Registremos, primeiramente, que a Iduméia nem sempre se chamou assim.
Antes, essa região, próxima do rio Jordão, chamava-se Edom, aparecendo como
estado nacional no segundo milênio a.C. Edom tornou-se, na literatura profética,
o protótipo dos poderes anti-israelitas e antidivinos por haver se cumpliciado
com os mesmos árabes e filisteus que expugnavam Jerusalém, mesmo embora
sua sabedoria, pasmem, fosse muito estimada em Israel. Quando Nabucodonosor
conquista Jerusalém, os edomitas invadiram o território dos judaístas, sob
pressão dos nebateus, o que provocou diversas ameaças dos profetas, e, na
história posterior, esses edomitas recebem o nome de idumeus. – Registre-se
a importância da mudança de nome.
Vejam então em que nuit ele vai buscar sua singular descoberta do significado
do objeto pequeno a. Justamente na sapiente noite dos inimigos
de Israel, na noite dos ambivalentes inimigos, eu diria.
Para melhor identificar esse território, vejamos como o Profeta Isaías
o descreve em sua ameaça:
Isaías 34: 9-15
9 Os seus córregos [da Iduméia] se transformarão em piche,
o pó da sua terra em breu e o seu chão ficará como piche fervendo. 10 Passam
dias e noites e o chão não se esfria, fica soltando sua fumaça para sempre.

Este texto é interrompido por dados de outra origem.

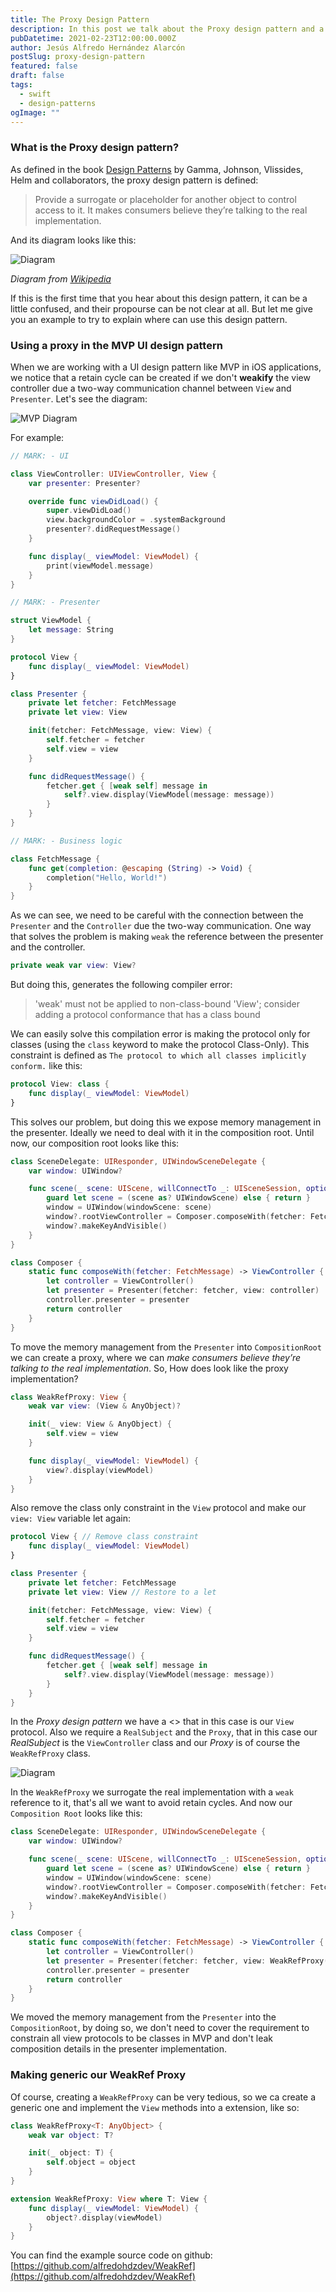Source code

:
 ```yaml
---
title: The Proxy Design Pattern
description: In this post we talk about the Proxy design pattern and a simple example how to use it, in this case, in iOS applications to prevent retain cycles in an effective and clean way.
pubDatetime: 2021-02-23T12:00:00.000Z
author: Jesús Alfredo Hernández Alarcón
postSlug: proxy-design-pattern
featured: false
draft: false
tags:
  - swift
  - design-patterns
ogImage: ""
---
```


### What is the Proxy design pattern?

As defined in the book [Design Patterns](https://www.goodreads.com/book/show/85009.Design_Patterns) by Gamma, Johnson, Vlissides, Helm and collaborators, the proxy design pattern is defined:

> Provide a surrogate or placeholder for another object to control access to it. It makes consumers believe they’re talking to the real implementation.

And its diagram looks like this:

![Diagram](/public/assets/posts/virtual-proxy/Proxy_pattern_diagram.png)

_Diagram from [Wikipedia](https://en.wikipedia.org/wiki/Proxy_pattern#/media/File:Proxy_pattern_diagram.svg)_

If this is the first time that you hear about this design pattern, it can be a little confused, and their propourse can be not clear at all. But let me give you an example to try to explain where can use this design pattern.

### Using a proxy in the MVP UI design pattern

When we are working with a UI design pattern like MVP in iOS applications, we notice that a retain cycle can be created if we don't **weakify** the view controller due a two-way communication channel between `View` and `Presenter`. Let's see the diagram:

![MVP Diagram](/public/assets/posts/virtual-proxy/mvp.png)

For example:

```swift
// MARK: - UI

class ViewController: UIViewController, View {
    var presenter: Presenter?

    override func viewDidLoad() {
        super.viewDidLoad()
        view.backgroundColor = .systemBackground
        presenter?.didRequestMessage()
    }

    func display(_ viewModel: ViewModel) {
        print(viewModel.message)
    }
}

// MARK: - Presenter

struct ViewModel {
    let message: String
}

protocol View {
    func display(_ viewModel: ViewModel)
}

class Presenter {
    private let fetcher: FetchMessage
    private let view: View

    init(fetcher: FetchMessage, view: View) {
        self.fetcher = fetcher
        self.view = view
    }

    func didRequestMessage() {
        fetcher.get { [weak self] message in
            self?.view.display(ViewModel(message: message))
        }
    }
}

// MARK: - Business logic

class FetchMessage {
    func get(completion: @escaping (String) -> Void) {
        completion("Hello, World!")
    }
}
```

As we can see, we need to be careful with the connection between the `Presenter` and the `Controller` due the two-way communication. One way that solves the problem is making `weak` the reference between the presenter and the controller.

```swift
private weak var view: View?
```

But doing this, generates the following compiler error:

> 'weak' must not be applied to non-class-bound 'View'; consider adding a protocol conformance that has a class bound

We can easily solve this compilation error is making the protocol only for classes (using the `class` keyword to make the protocol Class-Only). This constraint is defined as `The protocol to which all classes implicitly conform.` like this:

```swift
protocol View: class {
    func display(_ viewModel: ViewModel)
}
```

This solves our problem, but doing this we expose memory management in the presenter. Ideally we need to deal with it in the composition root. Until now, our composition root looks like this:

```swift
class SceneDelegate: UIResponder, UIWindowSceneDelegate {
    var window: UIWindow?

    func scene(_ scene: UIScene, willConnectTo _: UISceneSession, options _: UIScene.ConnectionOptions) {
        guard let scene = (scene as? UIWindowScene) else { return }
        window = UIWindow(windowScene: scene)
        window?.rootViewController = Composer.composeWith(fetcher: FetchMessage())
        window?.makeKeyAndVisible()
    }
}

class Composer {
    static func composeWith(fetcher: FetchMessage) -> ViewController {
        let controller = ViewController()
        let presenter = Presenter(fetcher: fetcher, view: controller)
        controller.presenter = presenter
        return controller
    }
}
```

To move the memory management from the `Presenter` into `CompositionRoot` we can create a proxy, where we can _make consumers believe they’re talking to the real implementation_. So, How does look like the proxy implementation?

```swift
class WeakRefProxy: View {
    weak var view: (View & AnyObject)?

    init(_ view: View & AnyObject) {
        self.view = view
    }

    func display(_ viewModel: ViewModel) {
        view?.display(viewModel)
    }
}
```

Also remove the class only constraint in the `View` protocol and make our `view: View` variable let again:

```swift
protocol View { // Remove class constraint
    func display(_ viewModel: ViewModel)
}

class Presenter {
    private let fetcher: FetchMessage
    private let view: View // Restore to a let

    init(fetcher: FetchMessage, view: View) {
        self.fetcher = fetcher
        self.view = view
    }

    func didRequestMessage() {
        fetcher.get { [weak self] message in
            self?.view.display(ViewModel(message: message))
        }
    }
}
```

In the _Proxy design pattern_ we have a <<Subject Interface>> that in this case is our `View` protocol. Also we require a `RealSubject` and the `Proxy`, that in this case our _RealSubject_ is the `ViewController` class and our _Proxy_ is of course the `WeakRefProxy` class.

![Diagram](/public/assets/posts/virtual-proxy/WeakRefDiagram.png)

In the `WeakRefProxy` we surrogate the real implementation with a `weak` reference to it, that's all we want to avoid retain cycles. And now our `Composition Root` looks like this:

```swift
class SceneDelegate: UIResponder, UIWindowSceneDelegate {
    var window: UIWindow?

    func scene(_ scene: UIScene, willConnectTo _: UISceneSession, options _: UIScene.ConnectionOptions) {
        guard let scene = (scene as? UIWindowScene) else { return }
        window = UIWindow(windowScene: scene)
        window?.rootViewController = Composer.composeWith(fetcher: FetchMessage())
        window?.makeKeyAndVisible()
    }
}

class Composer {
    static func composeWith(fetcher: FetchMessage) -> ViewController {
        let controller = ViewController()
        let presenter = Presenter(fetcher: fetcher, view: WeakRefProxy(controller))
        controller.presenter = presenter
        return controller
    }
}
```

We moved the memory management from the `Presenter` into the `CompositionRoot`, by doing so, we don't need to cover the requirement to constrain all view protocols to be classes in MVP and don't leak composition details in the presenter implementation.

### Making generic our WeakRef Proxy

Of course, creating a `WeakRefProxy` can be very tedious, so we ca create a generic one and implement the `View` methods into a extension, like so:

```swift
class WeakRefProxy<T: AnyObject> {
    weak var object: T?

    init(_ object: T) {
        self.object = object
    }
}
```

```swift
extension WeakRefProxy: View where T: View {
    func display(_ viewModel: ViewModel) {
        object?.display(viewModel)
    }
}
```

You can find the example source code on github: [https://github.com/alfredohdzdev/WeakRef](https://github.com/alfredohdzdev/WeakRef)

De geração em geração fica no abandono, e era após era ninguém mais passa
por aí. 11 Seus herdeiros são o pelicano e o ouriço; a coruja e o urubu
fazem aí sua morada. Javé estenderá aí o prumo do caos e o nível da confusão.
12 Não haverá nobres para proclamar um rei, os seus chefes desaparecerão.
13 Crescerão espinhos em seus palácios e em suas fortalezas ervas daninhas
e urtigas; será morada do lobo, esconderijo dos filhotes de avestruz. 14
Aí vão se encontrar o gato do mato e a hiena, o cabrito selvagem chamará
seus companheiros; aí Lilit vai descansar, encontrando um lugar de repouso.
15 Aí vai se aninhar a cobra, que botará, chocará os seus ovos e recolherá
sua ninhada em sua sombra; aí se reunirão as aves de rapina, cada qual com
sua companheira.
Será apressado tomar essa descrição de Isaías como constituinte do pano
de fundo do psiquismo desse sujeito? Sim, talvez seja, mas não deixemos de
notar, contudo, que ele pelo menos aponta para uma difícil identificação
com sua raça. Iduméia representa sua ambivalência em relação ao judaísmo de
seus pais. Não é a toa que ele se casa com uma gói, uma gói que, resolvida
sua ambivalência, converte-se ao judaísmo.
Talvez pareça terrível a ideia de alguém ter de passar por essa visão
de si mesmo. Pode ser! Mas a verdade é que, nesse caso, a utilização dessa
metáfora permitiu-lhe ir adiante. É depois disso que ele reconhece[ndo]
a metamorfose (p.221) sofrida na análise com Lacan.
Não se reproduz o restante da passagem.